Problem requirements.
Each line below that contains the word "optimizer" must be copied.

[Provided entries Boundary: Start]

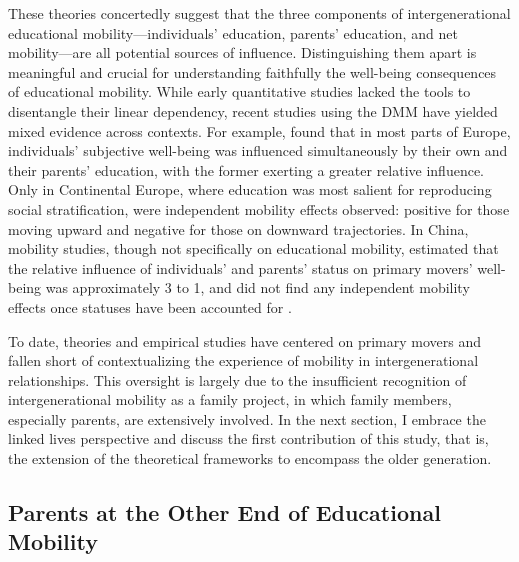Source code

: These theories concertedly suggest that the three components of intergenerational educational mobility—individuals' education, parents' education, and net mobility—are all potential sources of influence. Distinguishing them apart is meaningful and crucial for understanding faithfully the well-being consequences of educational mobility. While early quantitative studies lacked the tools to disentangle their linear dependency, recent studies using the DMM have yielded mixed evidence across contexts. For example, \textcite{schuckDoesIntergenerationalEducational2018} found that in most parts of Europe, individuals' subjective well-being was influenced simultaneously by their own and their parents' education, with the former exerting a greater relative influence. Only in Continental Europe, where education was most salient for reproducing social stratification, were independent mobility effects observed: positive for those moving upward and negative for those on downward trajectories. In China, mobility studies, though not specifically on educational mobility, estimated that the relative influence of individuals' and parents' status on primary movers' well-being was approximately 3 to 1, and did not find any independent mobility effects once statuses have been accounted for \parencite{zangFrustratedAchieversSatisfied2016,zhaoDifferentialAcculturationStudy2019,zhaoInterIntragenerationalSocial2017}.

To date, theories and empirical studies have centered on primary movers and fallen short of contextualizing the experience of mobility in intergenerational relationships. This oversight is largely due to the insufficient recognition of intergenerational mobility as a family project, in which family members, especially parents, are extensively involved. In the next section, I embrace the linked lives perspective and discuss the first contribution of this study, that is, the extension of the theoretical frameworks to encompass the older generation.

\subsection{Parents at the Other End of Educational Mobility}

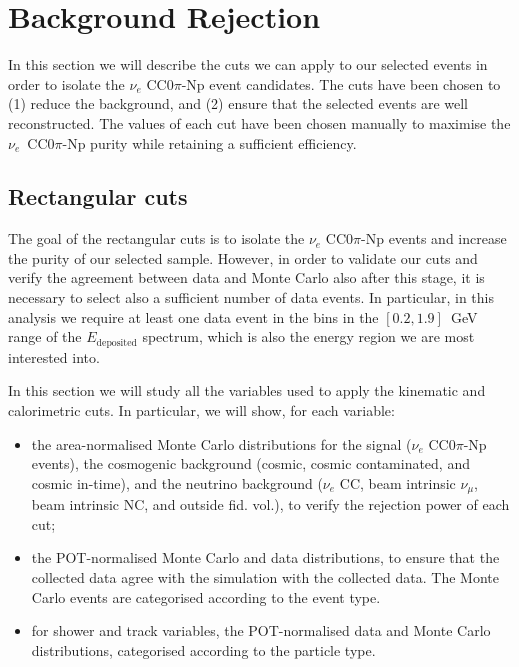 \section{Background Rejection}\label{sec:bkg}
In this section we will describe the cuts we can apply to our selected events in order to isolate the $\nu_{e}$ CC$0\pi$-Np event candidates. The cuts have been chosen to (1) reduce the background, and (2) ensure that the selected events are well reconstructed. The values of each cut have been chosen manually to maximise the $\nu_e$~CC0$\pi$-Np purity while retaining a sufficient efficiency. %


\subsection{Rectangular cuts}\label{sec:cuts}
The goal of the rectangular cuts is to isolate the $\nu_e$ CC0$\pi$-Np events and increase the purity of our selected sample. However, in order to validate our cuts and verify the agreement between data and Monte Carlo also after this stage, it is necessary to select also a sufficient number of data events. In particular, in this analysis we require at least one data event in the bins in the $[0.2,1.9]$~GeV range of the $E_{\mathrm{deposited}}$ spectrum, which is also the energy region we are most interested into. 

In this section we will study all the variables used to apply the kinematic and calorimetric cuts. In particular, we will show, for each variable:
\begin{itemize}
\item the area-normalised Monte Carlo distributions for the signal ($\nu_{e}$ CC0$\pi$-Np events), the cosmogenic background (cosmic, cosmic contaminated, and cosmic in-time), and the neutrino background ($\nu_{e}$ CC, beam intrinsic $\nu_{\mu}$, beam intrinsic NC, and outside fid. vol.), to verify the rejection power of each cut;
\item the POT-normalised Monte Carlo and data distributions, to ensure that the collected data agree with the simulation with the collected data. The Monte Carlo events are categorised according to the event type.
\item for shower and track variables, the POT-normalised data and Monte Carlo distributions, categorised according to the particle type.
\end{itemize}

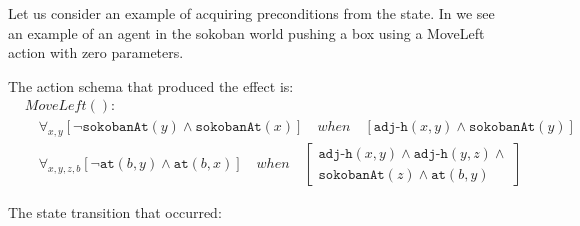 \documentclass[\master/Master.tex]{subfiles}
\begin{document}
\begin{example}\label{ex:ca:sokoban-moveleft-action}
    Let us consider an example of acquiring preconditions from the state. In  we see an example of an agent in the sokoban world pushing a box using a MoveLeft action with zero parameters.

    The action schema that produced the effect is:
    \begin{align*}
    &MoveLeft():&  \\
    &\quad
        \forall_{x, y}
            \left[
                \neg\texttt{sokobanAt}(y) \land \texttt{sokobanAt}(x)
            \right]
            \quad when \quad
            \left[ \texttt{adj-h}(x,y) \land \texttt{sokobanAt}(y) \right]& \\
    &\quad
        \forall_{x, y, z, b}
            \left[ \neg\texttt{at}(b,y) \land \texttt{at}(b,x) \right]
            \quad when \quad
            \left[
                \begin{gathered}
                     \texttt{adj-h}(x,y) \land \texttt{adj-h}(y,z) \land \\
                          \texttt{sokobanAt}(z) \land \texttt{at}(b, y)
                \end{gathered}
            \right] &
    \end{align*}

    The state transition that occurred:


\end{example}
\end{document}
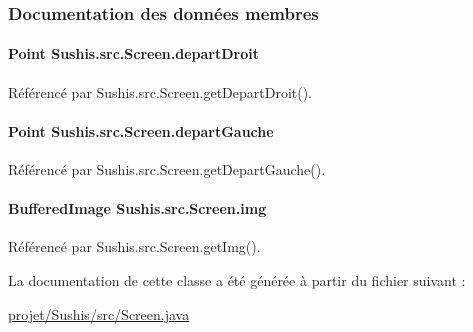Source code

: \subsubsection{Documentation des données membres}
\hypertarget{classSushis_1_1src_1_1Screen_a47ce555aa58251254ba6d5b76b857ab7}{}
\paragraph[{depart\+Droit}]{\setlength{\rightskip}{0pt plus 5cm}Point Sushis.\+src.\+Screen.\+depart\+Droit\hspace{0.3cm}{\ttfamily [private]}}\label{classSushis_1_1src_1_1Screen_a47ce555aa58251254ba6d5b76b857ab7}


Référencé par Sushis.\+src.\+Screen.\+get\+Depart\+Droit().

\hypertarget{classSushis_1_1src_1_1Screen_a9b2270f51a183da24cf6f89d05a46991}{}
\paragraph[{depart\+Gauche}]{\setlength{\rightskip}{0pt plus 5cm}Point Sushis.\+src.\+Screen.\+depart\+Gauche\hspace{0.3cm}{\ttfamily [private]}}\label{classSushis_1_1src_1_1Screen_a9b2270f51a183da24cf6f89d05a46991}


Référencé par Sushis.\+src.\+Screen.\+get\+Depart\+Gauche().

\hypertarget{classSushis_1_1src_1_1Screen_ae3beed4f3d5e1570d216d186f7dee4a7}{}
\paragraph[{img}]{\setlength{\rightskip}{0pt plus 5cm}Buffered\+Image Sushis.\+src.\+Screen.\+img\hspace{0.3cm}{\ttfamily [private]}}\label{classSushis_1_1src_1_1Screen_ae3beed4f3d5e1570d216d186f7dee4a7}


Référencé par Sushis.\+src.\+Screen.\+get\+Img().



La documentation de cette classe a été générée à partir du fichier suivant \+:\begin{DoxyCompactItemize}
\item 
\hyperlink{projet_2Sushis_2src_2Screen_8java}{projet/\+Sushis/src/\+Screen.\+java}\end{DoxyCompactItemize}
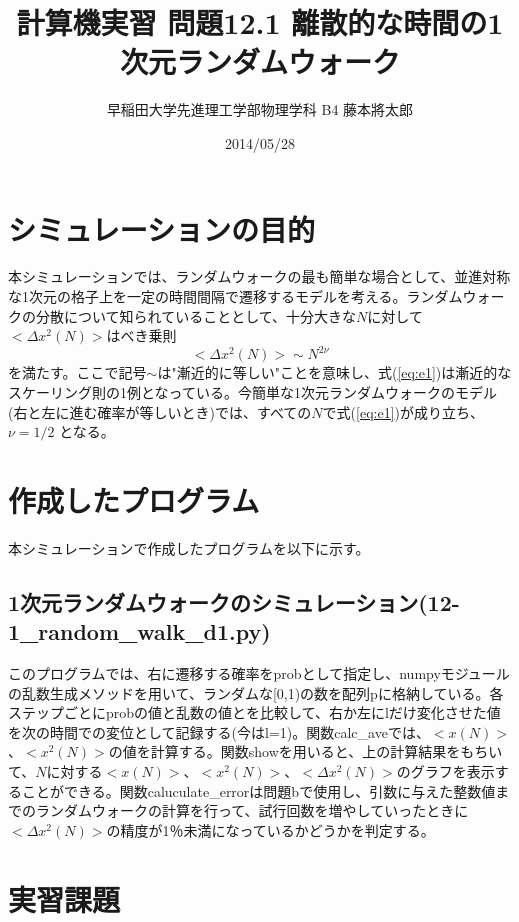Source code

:\documentclass{jsarticle}
\title{計算機実習 問題12.1 離散的な時間の1次元ランダムウォーク}
\author{早稲田大学先進理工学部物理学科 B4 藤本將太郎}
\date{2014/05/28}
\begin{document}
\maketitle
    
    \section{シミュレーションの目的}
        本シミュレーションでは、ランダムウォークの最も簡単な場合として、並進対称な1次元の格子上を一定の時間間隔で遷移するモデルを考える。ランダムウォークの分散について知られていることとして、十分大きな$N$に対して$< \Delta x^{2}(N)> $はべき乗則
        \begin{equation}
            <\Delta x^{2}(N)> \sim N^{2\nu}
            \label{eq:e1}
        \end{equation}
        を満たす。ここで記号$\sim$は"漸近的に等しい"ことを意味し、式(\ref{eq:e1})は漸近的なスケーリング則の1例となっている。今簡単な1次元ランダムウォークのモデル(右と左に進む確率が等しいとき)では、すべての$N$で式(\ref{eq:e1})が成り立ち、$\nu = 1/2$ となる。

    \section{作成したプログラム}
        本シミュレーションで作成したプログラムを以下に示す。
    
    
        \subsection{1次元ランダムウォークのシミュレーション(12-1\_random\_walk\_d1.py)}
        このプログラムでは、右に遷移する確率をprobとして指定し、numpyモジュールの乱数生成メソッドを用いて、ランダムな[0,1)の数を配列pに格納している。各ステップごとにprobの値と乱数の値とを比較して、右か左にlだけ変化させた値を次の時間での変位として記録する(今はl=1)。関数calc\_aveでは、$<x(N)> $、$< x^{2}(N)> $の値を計算する。関数showを用いると、上の計算結果をもちいて、$N$に対する$<x(N)> $、$<x^{2}(N)> $、$<\Delta x^{2}(N)> $のグラフを表示することができる。関数caluculate\_errorは問題bで使用し、引数に与えた整数値までのランダムウォークの計算を行って、試行回数を増やしていったときに$< \Delta x^{2}(N)> $の精度が1％未満になっているかどうかを判定する。
            
    \section{実習課題}
    
\end{document}
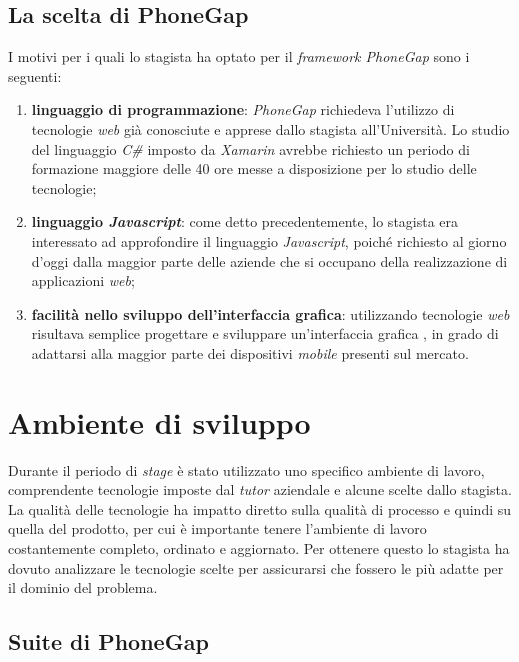 \subsection{La scelta di PhoneGap}

I motivi per i quali lo stagista ha optato per il \textit{framework PhoneGap} sono i seguenti:
\begin{enumerate}
	\item \textbf{linguaggio di programmazione}: \textit{PhoneGap} richiedeva l'utilizzo di tecnologie \textit{web} già conosciute e apprese dallo stagista all'Università. Lo studio del linguaggio \textit{C\#} imposto da \textit{Xamarin} avrebbe richiesto un periodo di formazione maggiore delle 40 ore messe a disposizione per lo studio delle tecnologie;
	\item \textbf{linguaggio \textit{Javascript}}: come detto precedentemente, lo stagista era interessato ad approfondire il linguaggio \textit{Javascript}, poiché richiesto al giorno d'oggi dalla maggior parte delle aziende che si occupano della realizzazione di applicazioni \textit{web};
	\item \textbf{facilità nello sviluppo dell'interfaccia grafica}: utilizzando tecnologie \textit{web} risultava semplice progettare e sviluppare un'interfaccia grafica , in grado di adattarsi alla maggior parte dei dispositivi \textit{mobile} presenti sul mercato.
\end{enumerate}

\section{Ambiente di sviluppo}

Durante il periodo di \textit{stage} è stato utilizzato uno specifico ambiente di lavoro, comprendente tecnologie imposte dal \textit{tutor} aziendale e alcune scelte dallo stagista. La qualità delle tecnologie ha impatto diretto sulla qualità di processo e quindi su quella del prodotto, per cui è importante tenere l'ambiente di lavoro costantemente completo, ordinato e aggiornato. Per ottenere questo lo stagista ha dovuto analizzare le tecnologie scelte per assicurarsi che fossero le più adatte per il dominio del problema.

\subsection{Suite di PhoneGap}

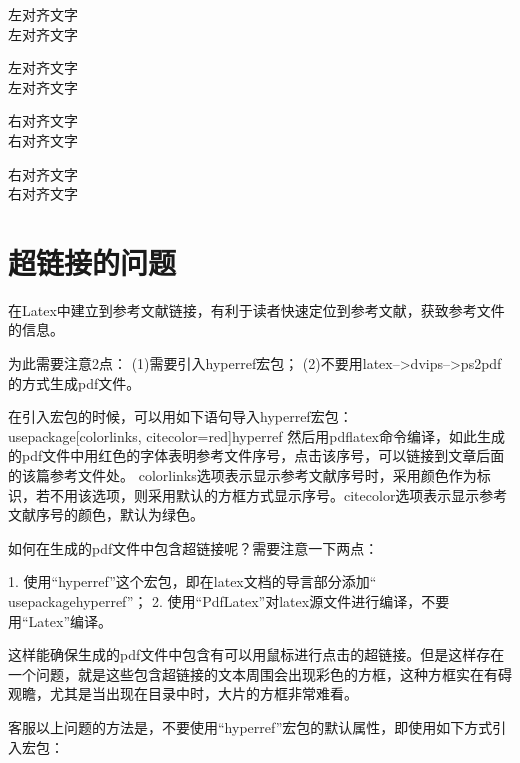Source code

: \documentclass[11pt,a4paper]{article}
\begin{document}
\begin{flushleft}
左对齐文字 \\
左对齐文字
\end{flushleft}
 
\noindent
\begin{minipage}{\linewidth}
\raggedright
左对齐文字 \\
左对齐文字
\end{minipage}
 
\begin{flushright}
右对齐文字 \\
右对齐文字
\end{flushright}
 
\noindent
\begin{minipage}{\linewidth}
\raggedleft
右对齐文字 \\
右对齐文字
\end{minipage}


\section{超链接的问题}

 在Latex中建立到参考文献链接，有利于读者快速定位到参考文献，获致参考文件的信息。

为此需要注意2点： (1)需要引入hyperref宏包； (2)不要用latex-->dvips-->ps2pdf的方式生成pdf文件。

在引入宏包的时候，可以用如下语句导入hyperref宏包：
\\usepackage[colorlinks, citecolor=red]{hyperref}
然后用pdflatex命令编译，如此生成的pdf文件中用红色的字体表明参考文件序号，点击该序号，可以链接到文章后面的该篇参考文件处。
colorlinks选项表示显示参考文献序号时，采用颜色作为标识，若不用该选项，则采用默认的方框方式显示序号。citecolor选项表示显示参考文献序号的颜色，默认为绿色。

 如何在生成的pdf文件中包含超链接呢？需要注意一下两点：

1. 使用“hyperref”这个宏包，即在latex文档的导言部分添加“\\usepackage{hyperref}”；
2. 使用“PdfLatex”对latex源文件进行编译，不要用“Latex”编译。

 

这样能确保生成的pdf文件中包含有可以用鼠标进行点击的超链接。但是这样存在一个问题，就是这些包含超链接的文本周围会出现彩色的方框，这种方框实在有碍观瞻，尤其是当出现在目录中时，大片的方框非常难看。

客服以上问题的方法是，不要使用“hyperref”宏包的默认属性，即使用如下方式引入宏包：
\end{document}

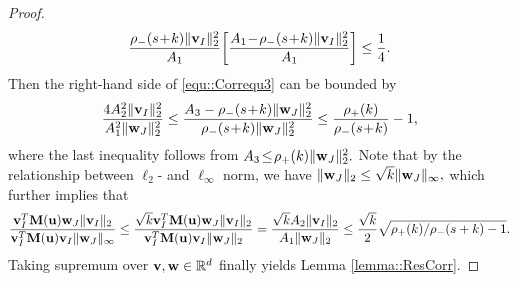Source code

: \documentclass[twoside,11pt]{article}
\newcommand*{\BR}{\mathbb{R}}
\begin{document}
\begin{proof}
\begin{align*}
  \frac{  \rho_{-}(s\!+\!k  )  \| \mathbf{v}_I \|_2^2}{A_1}\biggl [ \frac{ A_1 \!-\! \rho_{-}(s\!+\!k )  \|\mathbf{v}_I \|_2^2}{A_1}\biggr] \leq \frac{1}{4}.
 \end{align*}
 Then the right-hand side of \eqref{equ::Correqu3} can be bounded by
 \begin{align*}
  \frac{4 A_2^2 \|\mathbf{v}_I \|_2^2}{A_1^2  \|\mathbf{w}_J \|_2^2} \leq\frac{A_3  - \rho_{-}(s\!+\!k )  \|\mathbf{w}_J \|_2^2 }{\rho_{-}(s\!+\!k ) \|\mathbf{w}_J \|_2^2} \leq \frac{\rho_{+} (k)}{\rho_{-} (s\!+\!k ) }-1,
 \end{align*}
 where the last inequality follows from $ A_3 \!\leq \! \rho_{+} (k) \|\mathbf{w}_J\|_2^2.$
 Note that by the relationship between $\ell_2$- and $\ell_\infty$ norm, we have 
 $\|\mathbf{w}_J  \|_2 \leq \sqrt{k} \| \mathbf{w}_J\|_\infty,$ which further implies that
$$
\frac{\mathbf{v} _{I}^T \mathbf{M}(\mathbf{u}) \mathbf{w}_{J}  \|\mathbf{v}_I \|_2}{\mathbf{v}_{I} ^T \mathbf{M}(\mathbf{u})  \mathbf{v}_{I} \|\mathbf{w}_{J} \|_{\infty}} \leq \frac{\sqrt{k}\mathbf{v} _{I}^T \mathbf{M}(\mathbf{u}) \mathbf{w}_{J}  \|\mathbf{v}_I \|_2}{\mathbf{v}_{I} ^T \mathbf{M}(\mathbf{u}) \mathbf{v}_{I} \|\mathbf{w}_{J} \|_{2}}= \frac{\sqrt{k}A_2   \| \mathbf{v}_{I}   \|_2 }{A_1 \| \mathbf{w}_J  \|_2} \leq  \frac{\sqrt{k}}{2} \sqrt{\rho_{+}(k) / \rho_{-}(s+ k) -1}.
$$
Taking supremum over $\vb, \wb \in \BR^{d}$ finally yields Lemma \ref{lemma::ResCorr}.
\end{proof}
\end{document}

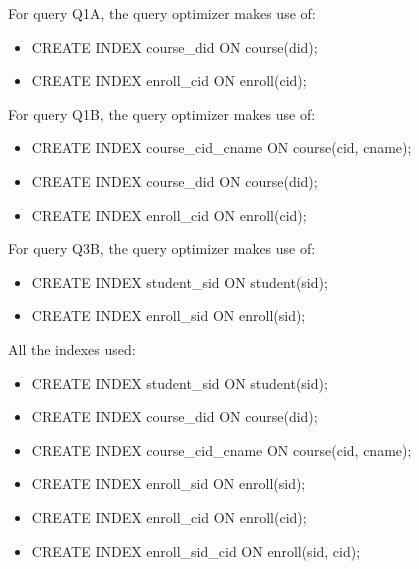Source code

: \documentclass[10pt]{article}
\begin{document}
\begin{enumerate}
\begin{itemize}
\begin{enumerate}[1.]
					For query Q1A, the query optimizer makes use of:
					\begin{itemize}[*]
						\item CREATE INDEX course\_did ON course(did);
						\item CREATE INDEX enroll\_cid ON enroll(cid);
					\end{itemize}
					\bigskip
					
					For query Q1B, the query optimizer makes use of:
					\begin{itemize}[*]
						\item CREATE INDEX course\_cid\_cname ON course(cid, cname);
						\item CREATE INDEX course\_did ON course(did);
						\item CREATE INDEX enroll\_cid ON enroll(cid);
					\end{itemize}
					\bigskip
					
					For query Q3B, the query optimizer makes use of:
					\begin{itemize}[*]
						
						\item CREATE INDEX student\_sid ON student(sid);
						\item CREATE INDEX enroll\_sid ON enroll(sid);
					\end{itemize}
					\bigskip
					
					All the indexes used:
					\begin{itemize}[*]
						
						
						\item CREATE INDEX student\_sid ON student(sid);
						
						\item CREATE INDEX course\_did ON course(did);
						
						\item CREATE INDEX course\_cid\_cname ON course(cid, cname);
						
						\item CREATE INDEX enroll\_sid ON enroll(sid);
						
						\item CREATE INDEX enroll\_cid ON enroll(cid);
						
						\item CREATE INDEX enroll\_sid\_cid ON enroll(sid, cid);
					\end{itemize}
					
					
				\end{enumerate}
			

\end{itemize}
\end{enumerate}
\end{document}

[Provided entries Boundary: End]

Output below.
					For query Q1A, the query optimizer makes use of:
					For query Q1B, the query optimizer makes use of:
					For query Q3B, the query optimizer makes use of:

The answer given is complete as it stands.